Pero la cosa era que la otra semana se casaban don Rosendo y la Tinita, y ya doña Concha podría morir tranquila.

La ceremonia tuvo que ser sencilla, por el modo de don Rosendo que no era hombre de desvelos ni de parrandas, ni creía en darle de beber a la gente, y así tras unas bodas a las cinco de la mañana y un cafecito de familia, tomaron el tren de las diez para León.

Debe haber sido verdad lo de la finca y los negocios, porque unos meses después cuando vino Tinita a visitar a su mamá se le veía gordita y bien argentada, aunque sus vestidos parecían escogidos por don Rosendo; además hay que ser justo y reconocer que la prosperidad había alcanzado un tanto a doña Concha; hasta decía la gente que la casita en que vivía se la pagaba el yerno.

Cuando las amigas y vecinas, más por curiosidad que por cortesía, vinieron a visitar a la Tinita, se dieron cuenta que la muchacha había tomado su estadía en León como un destierro temporal, y a una de las más preguntonas le confesó la recién casada: -“En cuanto don Rosendo se muera, vendo y me vengo para acá”. Cuestión de esperar un poco.

Ah, pero cómo es el mundo! Con aquello que don Rosendo no iba al cine no comía de noche, ni se rasuraba con catarro, ni se bañaba de tras purga, no daba trazas de morirse pronto.
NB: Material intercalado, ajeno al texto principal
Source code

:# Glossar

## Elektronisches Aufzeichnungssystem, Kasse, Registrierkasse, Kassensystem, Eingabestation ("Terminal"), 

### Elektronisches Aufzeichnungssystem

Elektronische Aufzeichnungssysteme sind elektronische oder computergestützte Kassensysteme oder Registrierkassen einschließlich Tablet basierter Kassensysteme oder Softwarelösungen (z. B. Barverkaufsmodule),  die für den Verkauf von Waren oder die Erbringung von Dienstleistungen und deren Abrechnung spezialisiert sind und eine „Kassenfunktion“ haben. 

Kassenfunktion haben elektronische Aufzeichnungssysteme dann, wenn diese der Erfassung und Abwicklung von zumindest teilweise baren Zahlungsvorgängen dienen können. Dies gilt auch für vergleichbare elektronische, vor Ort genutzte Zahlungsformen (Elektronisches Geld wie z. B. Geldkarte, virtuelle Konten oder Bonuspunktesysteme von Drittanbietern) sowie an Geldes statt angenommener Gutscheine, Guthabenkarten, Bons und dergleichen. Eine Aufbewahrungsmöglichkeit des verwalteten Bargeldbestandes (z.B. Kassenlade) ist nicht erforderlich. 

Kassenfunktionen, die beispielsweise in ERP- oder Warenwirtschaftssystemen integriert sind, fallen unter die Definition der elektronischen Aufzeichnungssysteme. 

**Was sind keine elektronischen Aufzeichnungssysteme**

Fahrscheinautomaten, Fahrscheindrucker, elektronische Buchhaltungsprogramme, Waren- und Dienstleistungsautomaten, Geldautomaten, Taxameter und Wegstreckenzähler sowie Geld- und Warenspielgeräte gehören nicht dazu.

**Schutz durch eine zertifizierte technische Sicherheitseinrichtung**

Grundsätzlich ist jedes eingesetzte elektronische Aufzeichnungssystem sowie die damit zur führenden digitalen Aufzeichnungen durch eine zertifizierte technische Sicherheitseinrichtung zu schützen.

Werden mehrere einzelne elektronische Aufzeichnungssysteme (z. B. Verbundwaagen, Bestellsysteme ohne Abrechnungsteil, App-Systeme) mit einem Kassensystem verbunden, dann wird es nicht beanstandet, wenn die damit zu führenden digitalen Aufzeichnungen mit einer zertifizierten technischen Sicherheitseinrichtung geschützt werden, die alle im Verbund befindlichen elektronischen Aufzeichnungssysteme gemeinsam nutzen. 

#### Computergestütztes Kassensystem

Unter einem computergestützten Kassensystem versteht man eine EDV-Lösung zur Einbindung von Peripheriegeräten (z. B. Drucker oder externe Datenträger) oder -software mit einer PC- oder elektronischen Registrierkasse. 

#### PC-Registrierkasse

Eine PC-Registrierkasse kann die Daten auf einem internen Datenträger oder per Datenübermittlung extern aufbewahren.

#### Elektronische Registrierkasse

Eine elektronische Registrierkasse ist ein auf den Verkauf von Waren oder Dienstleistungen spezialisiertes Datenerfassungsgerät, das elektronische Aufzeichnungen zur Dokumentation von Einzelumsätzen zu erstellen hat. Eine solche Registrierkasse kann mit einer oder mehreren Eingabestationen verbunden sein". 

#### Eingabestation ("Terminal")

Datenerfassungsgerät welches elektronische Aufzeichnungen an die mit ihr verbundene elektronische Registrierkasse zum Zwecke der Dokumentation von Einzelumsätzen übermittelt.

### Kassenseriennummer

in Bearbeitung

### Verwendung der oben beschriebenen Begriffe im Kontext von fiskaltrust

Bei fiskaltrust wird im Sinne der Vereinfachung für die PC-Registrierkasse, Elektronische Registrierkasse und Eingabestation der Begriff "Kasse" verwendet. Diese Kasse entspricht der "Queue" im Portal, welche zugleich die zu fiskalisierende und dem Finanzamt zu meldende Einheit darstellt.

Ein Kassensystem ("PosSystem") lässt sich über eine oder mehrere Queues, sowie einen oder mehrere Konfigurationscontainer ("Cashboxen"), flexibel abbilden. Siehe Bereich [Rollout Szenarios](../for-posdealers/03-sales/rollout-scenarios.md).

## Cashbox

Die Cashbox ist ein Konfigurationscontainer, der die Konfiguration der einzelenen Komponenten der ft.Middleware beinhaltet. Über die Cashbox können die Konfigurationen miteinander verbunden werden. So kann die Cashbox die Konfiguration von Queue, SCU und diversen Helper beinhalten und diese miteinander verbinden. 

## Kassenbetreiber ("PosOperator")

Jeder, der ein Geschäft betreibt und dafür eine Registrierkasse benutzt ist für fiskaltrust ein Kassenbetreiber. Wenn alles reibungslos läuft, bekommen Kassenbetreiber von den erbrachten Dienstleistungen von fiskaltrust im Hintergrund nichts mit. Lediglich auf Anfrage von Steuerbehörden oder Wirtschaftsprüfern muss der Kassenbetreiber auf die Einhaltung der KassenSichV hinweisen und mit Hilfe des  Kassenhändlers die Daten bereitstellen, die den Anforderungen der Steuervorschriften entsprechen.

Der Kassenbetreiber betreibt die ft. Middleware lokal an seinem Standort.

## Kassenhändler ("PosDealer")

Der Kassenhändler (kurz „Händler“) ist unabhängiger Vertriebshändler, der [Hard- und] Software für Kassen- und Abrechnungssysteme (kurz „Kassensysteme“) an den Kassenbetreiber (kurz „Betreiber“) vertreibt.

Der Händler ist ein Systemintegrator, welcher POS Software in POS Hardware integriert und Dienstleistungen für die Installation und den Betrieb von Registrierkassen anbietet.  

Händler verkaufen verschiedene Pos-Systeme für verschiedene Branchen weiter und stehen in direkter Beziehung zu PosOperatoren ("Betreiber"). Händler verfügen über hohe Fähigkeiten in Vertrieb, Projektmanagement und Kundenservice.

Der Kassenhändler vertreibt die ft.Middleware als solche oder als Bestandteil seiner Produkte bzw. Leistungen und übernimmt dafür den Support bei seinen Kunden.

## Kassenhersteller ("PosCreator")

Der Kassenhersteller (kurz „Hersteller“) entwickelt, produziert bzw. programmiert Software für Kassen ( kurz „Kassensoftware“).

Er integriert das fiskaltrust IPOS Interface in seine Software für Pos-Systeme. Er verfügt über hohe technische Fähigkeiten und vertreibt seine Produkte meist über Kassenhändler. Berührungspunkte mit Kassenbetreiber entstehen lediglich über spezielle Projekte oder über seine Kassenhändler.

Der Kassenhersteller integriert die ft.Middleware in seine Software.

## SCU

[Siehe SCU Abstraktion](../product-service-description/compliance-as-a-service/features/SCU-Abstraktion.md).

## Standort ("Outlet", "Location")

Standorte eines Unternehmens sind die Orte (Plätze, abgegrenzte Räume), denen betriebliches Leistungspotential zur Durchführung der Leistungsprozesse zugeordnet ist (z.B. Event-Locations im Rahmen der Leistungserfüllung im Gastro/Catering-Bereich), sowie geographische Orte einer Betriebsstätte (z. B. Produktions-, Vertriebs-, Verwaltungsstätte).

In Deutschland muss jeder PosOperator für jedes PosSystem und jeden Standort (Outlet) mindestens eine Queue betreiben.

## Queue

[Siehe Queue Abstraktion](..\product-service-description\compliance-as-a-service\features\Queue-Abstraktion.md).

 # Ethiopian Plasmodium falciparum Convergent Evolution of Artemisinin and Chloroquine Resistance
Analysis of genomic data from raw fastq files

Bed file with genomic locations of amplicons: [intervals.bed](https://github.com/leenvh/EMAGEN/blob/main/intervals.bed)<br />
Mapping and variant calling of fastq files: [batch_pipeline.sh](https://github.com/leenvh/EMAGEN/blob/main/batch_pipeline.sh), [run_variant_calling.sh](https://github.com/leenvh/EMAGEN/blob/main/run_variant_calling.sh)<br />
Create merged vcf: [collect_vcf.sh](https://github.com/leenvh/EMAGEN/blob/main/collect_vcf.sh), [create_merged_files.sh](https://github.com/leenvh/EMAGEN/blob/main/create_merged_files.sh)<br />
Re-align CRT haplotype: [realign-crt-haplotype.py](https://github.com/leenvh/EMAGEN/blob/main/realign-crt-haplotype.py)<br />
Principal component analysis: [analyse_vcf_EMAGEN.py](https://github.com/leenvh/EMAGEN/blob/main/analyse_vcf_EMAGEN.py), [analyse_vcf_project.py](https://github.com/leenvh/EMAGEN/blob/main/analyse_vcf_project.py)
Antes por el contrario, parecía que de la juventud de la Tinita estaba tomando él su parte, porque la cara se le veía como recién masajeada, seguía siempre andando como antes, más bien pando que conchudo, subía las gradas como que tal cosa y cuando daba la mano apretaba la mano igual que si le dieran un córdoba.

Tal vez no faltó ni quien pensara que aquel matrimonio hasta hijo iba a tener. Pero lo que digo: cómo es el mundo!

Fue como a los diez meses de la boda se va apareciendo el viejo en Managua con unas cargas de dulce, por tierra como usualmente lo hacía y con una enorme cinta negra que le tapaba toda la copa del sombrero y todavía una banda negra también a jeme, en el brazo izquierdo.

Me lo encontré por el mesón. “No me diga, don Rosendo… “Cierto temor de que lo que presentí entonces fuera lo cierto que hizo dejar en suspenso la pregunta.

Pero él me comprendió, y su repuesta me pareció empapada en un sincero aunque resignado sentimiento:

“Que le parece amigó… mi pobre Tinita!”

En verdad, yo había sido su amigo y la sentí, pero cuando instantes después me acordé de lo que ella decía: “En cuanto don Rosendo se muera… “, francamente: me dio risa!